What the task requires =
Your output must be the line containing "downward, where it" followed by every later line in the entries below, all copied exactly.

Data =
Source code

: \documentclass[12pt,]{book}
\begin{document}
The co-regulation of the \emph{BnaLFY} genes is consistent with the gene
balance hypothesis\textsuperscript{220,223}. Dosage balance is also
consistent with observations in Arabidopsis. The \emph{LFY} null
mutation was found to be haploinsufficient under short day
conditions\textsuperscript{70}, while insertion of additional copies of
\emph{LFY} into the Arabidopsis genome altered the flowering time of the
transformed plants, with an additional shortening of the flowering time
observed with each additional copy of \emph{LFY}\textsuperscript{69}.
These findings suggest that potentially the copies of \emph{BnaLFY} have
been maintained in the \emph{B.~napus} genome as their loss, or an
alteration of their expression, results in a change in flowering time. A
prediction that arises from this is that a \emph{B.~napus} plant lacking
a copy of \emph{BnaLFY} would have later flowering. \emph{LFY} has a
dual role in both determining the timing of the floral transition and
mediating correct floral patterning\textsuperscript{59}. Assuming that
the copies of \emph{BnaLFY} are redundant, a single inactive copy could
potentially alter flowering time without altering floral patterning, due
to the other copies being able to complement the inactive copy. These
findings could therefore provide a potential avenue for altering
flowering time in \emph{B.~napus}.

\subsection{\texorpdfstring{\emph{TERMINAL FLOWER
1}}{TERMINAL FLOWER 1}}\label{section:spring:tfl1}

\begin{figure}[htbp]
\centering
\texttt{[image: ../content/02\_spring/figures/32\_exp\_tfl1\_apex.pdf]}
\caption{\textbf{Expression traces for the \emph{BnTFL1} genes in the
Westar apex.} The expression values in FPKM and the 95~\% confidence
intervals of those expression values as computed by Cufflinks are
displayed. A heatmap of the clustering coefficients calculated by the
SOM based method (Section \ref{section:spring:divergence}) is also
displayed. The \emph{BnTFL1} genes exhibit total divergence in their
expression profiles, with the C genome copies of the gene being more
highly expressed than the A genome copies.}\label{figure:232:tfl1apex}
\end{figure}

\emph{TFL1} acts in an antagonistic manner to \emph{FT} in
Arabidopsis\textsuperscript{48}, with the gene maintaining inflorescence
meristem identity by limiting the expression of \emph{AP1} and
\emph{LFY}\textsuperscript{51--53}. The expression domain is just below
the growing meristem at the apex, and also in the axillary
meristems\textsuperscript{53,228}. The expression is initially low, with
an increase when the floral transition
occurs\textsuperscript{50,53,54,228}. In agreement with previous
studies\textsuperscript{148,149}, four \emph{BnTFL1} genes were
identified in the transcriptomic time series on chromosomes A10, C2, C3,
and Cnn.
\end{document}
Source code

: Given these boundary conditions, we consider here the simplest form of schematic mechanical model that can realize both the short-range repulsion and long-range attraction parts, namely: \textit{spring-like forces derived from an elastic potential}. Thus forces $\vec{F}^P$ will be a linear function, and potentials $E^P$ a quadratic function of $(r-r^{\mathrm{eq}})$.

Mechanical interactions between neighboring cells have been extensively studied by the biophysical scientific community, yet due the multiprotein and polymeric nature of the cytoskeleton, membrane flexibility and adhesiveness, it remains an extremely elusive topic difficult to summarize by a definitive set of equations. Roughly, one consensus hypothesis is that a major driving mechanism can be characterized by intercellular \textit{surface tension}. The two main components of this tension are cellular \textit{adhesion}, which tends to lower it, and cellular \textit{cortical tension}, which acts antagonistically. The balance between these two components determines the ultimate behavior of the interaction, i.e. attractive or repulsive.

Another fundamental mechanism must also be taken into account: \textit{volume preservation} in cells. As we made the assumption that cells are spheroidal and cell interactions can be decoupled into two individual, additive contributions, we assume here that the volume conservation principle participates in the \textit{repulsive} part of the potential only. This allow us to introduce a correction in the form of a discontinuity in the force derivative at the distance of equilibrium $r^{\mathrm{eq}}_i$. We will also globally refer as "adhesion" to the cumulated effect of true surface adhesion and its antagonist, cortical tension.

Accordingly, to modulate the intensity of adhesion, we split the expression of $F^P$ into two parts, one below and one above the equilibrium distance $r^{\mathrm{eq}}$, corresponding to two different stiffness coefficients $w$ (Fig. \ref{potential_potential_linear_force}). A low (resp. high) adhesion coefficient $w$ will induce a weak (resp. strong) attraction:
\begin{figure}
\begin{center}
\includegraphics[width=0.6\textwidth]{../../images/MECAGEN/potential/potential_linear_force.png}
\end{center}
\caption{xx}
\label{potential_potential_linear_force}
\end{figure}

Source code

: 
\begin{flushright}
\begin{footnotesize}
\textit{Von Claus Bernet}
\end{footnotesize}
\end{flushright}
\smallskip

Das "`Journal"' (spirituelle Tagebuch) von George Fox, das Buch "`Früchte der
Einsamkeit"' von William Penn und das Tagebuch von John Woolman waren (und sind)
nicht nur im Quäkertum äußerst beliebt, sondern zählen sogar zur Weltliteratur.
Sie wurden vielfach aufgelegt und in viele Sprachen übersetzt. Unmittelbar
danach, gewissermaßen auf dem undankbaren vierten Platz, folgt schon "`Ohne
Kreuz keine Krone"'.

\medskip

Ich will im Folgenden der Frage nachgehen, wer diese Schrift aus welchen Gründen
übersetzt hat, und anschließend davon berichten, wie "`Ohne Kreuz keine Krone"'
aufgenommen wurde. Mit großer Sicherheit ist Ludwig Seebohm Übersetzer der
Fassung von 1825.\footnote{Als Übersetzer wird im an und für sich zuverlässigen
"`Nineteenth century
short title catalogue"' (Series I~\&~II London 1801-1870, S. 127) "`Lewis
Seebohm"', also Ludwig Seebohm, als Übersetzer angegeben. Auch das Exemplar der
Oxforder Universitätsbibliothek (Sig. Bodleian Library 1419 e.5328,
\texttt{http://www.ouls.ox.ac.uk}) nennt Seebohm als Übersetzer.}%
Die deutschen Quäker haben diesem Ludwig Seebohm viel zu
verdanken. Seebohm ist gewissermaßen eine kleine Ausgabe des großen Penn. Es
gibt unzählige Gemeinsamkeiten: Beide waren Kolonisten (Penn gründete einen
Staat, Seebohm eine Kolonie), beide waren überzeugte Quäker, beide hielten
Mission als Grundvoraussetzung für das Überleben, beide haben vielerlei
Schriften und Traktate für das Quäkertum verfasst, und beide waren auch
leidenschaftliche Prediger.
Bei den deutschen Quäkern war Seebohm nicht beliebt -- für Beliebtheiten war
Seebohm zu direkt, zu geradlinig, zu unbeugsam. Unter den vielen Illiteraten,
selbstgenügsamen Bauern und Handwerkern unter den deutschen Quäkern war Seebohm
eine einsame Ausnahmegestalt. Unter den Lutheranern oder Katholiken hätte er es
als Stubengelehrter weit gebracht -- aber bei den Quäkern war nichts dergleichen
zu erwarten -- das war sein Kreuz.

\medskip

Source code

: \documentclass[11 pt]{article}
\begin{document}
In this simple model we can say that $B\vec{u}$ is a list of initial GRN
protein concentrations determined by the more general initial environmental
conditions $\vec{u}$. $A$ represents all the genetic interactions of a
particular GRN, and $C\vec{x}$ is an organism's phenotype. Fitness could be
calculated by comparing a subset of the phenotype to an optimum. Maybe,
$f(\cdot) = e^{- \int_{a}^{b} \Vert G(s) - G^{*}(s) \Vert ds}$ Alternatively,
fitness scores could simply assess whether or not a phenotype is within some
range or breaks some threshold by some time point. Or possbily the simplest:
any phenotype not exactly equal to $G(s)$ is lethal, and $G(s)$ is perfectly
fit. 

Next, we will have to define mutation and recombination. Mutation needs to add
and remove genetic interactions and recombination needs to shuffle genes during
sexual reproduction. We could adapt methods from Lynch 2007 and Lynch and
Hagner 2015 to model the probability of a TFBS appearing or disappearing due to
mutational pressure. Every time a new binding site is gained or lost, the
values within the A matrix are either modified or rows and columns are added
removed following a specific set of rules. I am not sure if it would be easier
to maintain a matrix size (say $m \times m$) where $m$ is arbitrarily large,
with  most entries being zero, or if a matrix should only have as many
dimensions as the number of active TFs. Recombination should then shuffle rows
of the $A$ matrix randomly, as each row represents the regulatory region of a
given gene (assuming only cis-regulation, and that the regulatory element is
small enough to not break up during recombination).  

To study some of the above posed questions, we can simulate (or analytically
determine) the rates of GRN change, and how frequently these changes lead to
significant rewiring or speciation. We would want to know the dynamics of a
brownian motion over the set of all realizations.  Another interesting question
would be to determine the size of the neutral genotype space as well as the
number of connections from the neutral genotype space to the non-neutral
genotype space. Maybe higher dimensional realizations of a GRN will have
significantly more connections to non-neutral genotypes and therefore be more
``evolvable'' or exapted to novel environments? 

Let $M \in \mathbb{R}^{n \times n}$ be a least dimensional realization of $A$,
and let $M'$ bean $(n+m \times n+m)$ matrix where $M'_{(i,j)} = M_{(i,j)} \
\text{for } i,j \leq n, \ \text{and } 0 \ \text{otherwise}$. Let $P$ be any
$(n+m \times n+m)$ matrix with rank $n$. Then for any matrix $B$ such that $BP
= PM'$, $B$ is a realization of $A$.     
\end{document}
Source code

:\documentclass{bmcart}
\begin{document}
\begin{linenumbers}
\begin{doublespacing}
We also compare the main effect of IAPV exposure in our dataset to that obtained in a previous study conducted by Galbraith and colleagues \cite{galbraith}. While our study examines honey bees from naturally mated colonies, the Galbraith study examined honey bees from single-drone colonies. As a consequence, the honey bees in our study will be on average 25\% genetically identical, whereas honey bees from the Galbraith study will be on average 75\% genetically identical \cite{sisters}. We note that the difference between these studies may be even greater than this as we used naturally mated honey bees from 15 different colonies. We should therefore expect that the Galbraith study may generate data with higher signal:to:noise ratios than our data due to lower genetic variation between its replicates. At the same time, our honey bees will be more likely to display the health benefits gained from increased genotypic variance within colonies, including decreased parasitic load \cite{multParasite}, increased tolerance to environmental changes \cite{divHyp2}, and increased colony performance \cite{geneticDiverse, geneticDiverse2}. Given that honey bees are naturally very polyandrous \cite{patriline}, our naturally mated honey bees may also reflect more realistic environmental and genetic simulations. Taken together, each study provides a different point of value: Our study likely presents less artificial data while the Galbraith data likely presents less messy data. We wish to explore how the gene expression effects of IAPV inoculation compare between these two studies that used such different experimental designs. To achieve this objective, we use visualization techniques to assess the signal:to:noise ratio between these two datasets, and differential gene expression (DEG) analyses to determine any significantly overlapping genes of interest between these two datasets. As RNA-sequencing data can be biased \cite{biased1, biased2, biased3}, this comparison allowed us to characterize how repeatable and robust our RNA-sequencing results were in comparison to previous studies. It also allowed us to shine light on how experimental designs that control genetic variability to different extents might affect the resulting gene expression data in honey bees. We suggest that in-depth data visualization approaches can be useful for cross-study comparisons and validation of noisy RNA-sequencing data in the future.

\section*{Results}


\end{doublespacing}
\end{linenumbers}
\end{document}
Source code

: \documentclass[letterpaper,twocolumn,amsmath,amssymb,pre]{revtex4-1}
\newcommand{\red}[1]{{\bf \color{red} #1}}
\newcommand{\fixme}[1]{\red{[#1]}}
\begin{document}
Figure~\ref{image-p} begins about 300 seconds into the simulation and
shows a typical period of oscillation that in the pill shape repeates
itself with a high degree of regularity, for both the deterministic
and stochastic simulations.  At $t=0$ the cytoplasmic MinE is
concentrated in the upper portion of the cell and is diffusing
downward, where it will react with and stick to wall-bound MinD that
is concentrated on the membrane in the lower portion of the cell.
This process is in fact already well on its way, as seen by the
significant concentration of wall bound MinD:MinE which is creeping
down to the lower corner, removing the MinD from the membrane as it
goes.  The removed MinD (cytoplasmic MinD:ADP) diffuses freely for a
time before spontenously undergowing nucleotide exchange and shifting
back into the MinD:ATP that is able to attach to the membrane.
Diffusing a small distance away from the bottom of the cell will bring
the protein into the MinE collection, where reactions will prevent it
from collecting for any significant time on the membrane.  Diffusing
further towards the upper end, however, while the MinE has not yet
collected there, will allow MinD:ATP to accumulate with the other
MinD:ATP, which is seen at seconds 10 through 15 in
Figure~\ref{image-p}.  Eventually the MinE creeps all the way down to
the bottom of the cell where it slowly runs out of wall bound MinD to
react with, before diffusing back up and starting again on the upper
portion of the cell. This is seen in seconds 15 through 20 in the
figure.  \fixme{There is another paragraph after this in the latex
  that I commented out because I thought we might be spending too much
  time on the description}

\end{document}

Answer below =
downward, where it will react with and stick to wall-bound MinD that
is concentrated on the membrane in the lower portion of the cell.
This process is in fact already well on its way, as seen by the
significant concentration of wall bound MinD:MinE which is creeping
down to the lower corner, removing the MinD from the membrane as it
goes.  The removed MinD (cytoplasmic MinD:ADP) diffuses freely for a
time before spontenously undergowing nucleotide exchange and shifting
back into the MinD:ATP that is able to attach to the membrane.
Diffusing a small distance away from the bottom of the cell will bring
the protein into the MinE collection, where reactions will prevent it
from collecting for any significant time on the membrane.  Diffusing
further towards the upper end, however, while the MinE has not yet
collected there, will allow MinD:ATP to accumulate with the other
MinD:ATP, which is seen at seconds 10 through 15 in
Figure~\ref{image-p}.  Eventually the MinE creeps all the way down to
the bottom of the cell where it slowly runs out of wall bound MinD to
react with, before diffusing back up and starting again on the upper
portion of the cell. This is seen in seconds 15 through 20 in the
figure.  \fixme{There is another paragraph after this in the latex
  that I commented out because I thought we might be spending too much
  time on the description}

\end{document}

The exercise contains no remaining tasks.